Godsmack singles chronology
| "Straight Out of Line" (2003) | "Serenity" (2003) | "Re-Align" (2004) |

Music video
- "Serenity" on YouTube

= Serenity (song) =

"Serenity" is a single by the rock band Godsmack from the 2003 album Faceless. It reached number seven on the Mainstream Rock chart and number ten on the Modern Rock chart.

==Song origin==
The song "Serenity" was written by Godsmack frontman Sully Erna in tribute to one of his childhood heroes, Rush drummer Neil Peart.
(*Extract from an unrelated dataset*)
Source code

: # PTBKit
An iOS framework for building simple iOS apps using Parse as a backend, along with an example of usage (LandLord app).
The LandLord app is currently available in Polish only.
He wrote the song after reading the book Ghost Rider: Travels on the Healing Road, penned by Peart about his motorcycle trip along the Pan-American Highway that he took to cope with the deaths of his daughter Selena Taylor and wife Jacqueline Taylor one year apart from another.

"The book is so amazing," Erna told MTV.com. "He jumped on his motorcycle and within 14 months, drove 55,000 miles across the world. His experience about healing himself on the road inspired me to write this dark, tribal song," Erna says.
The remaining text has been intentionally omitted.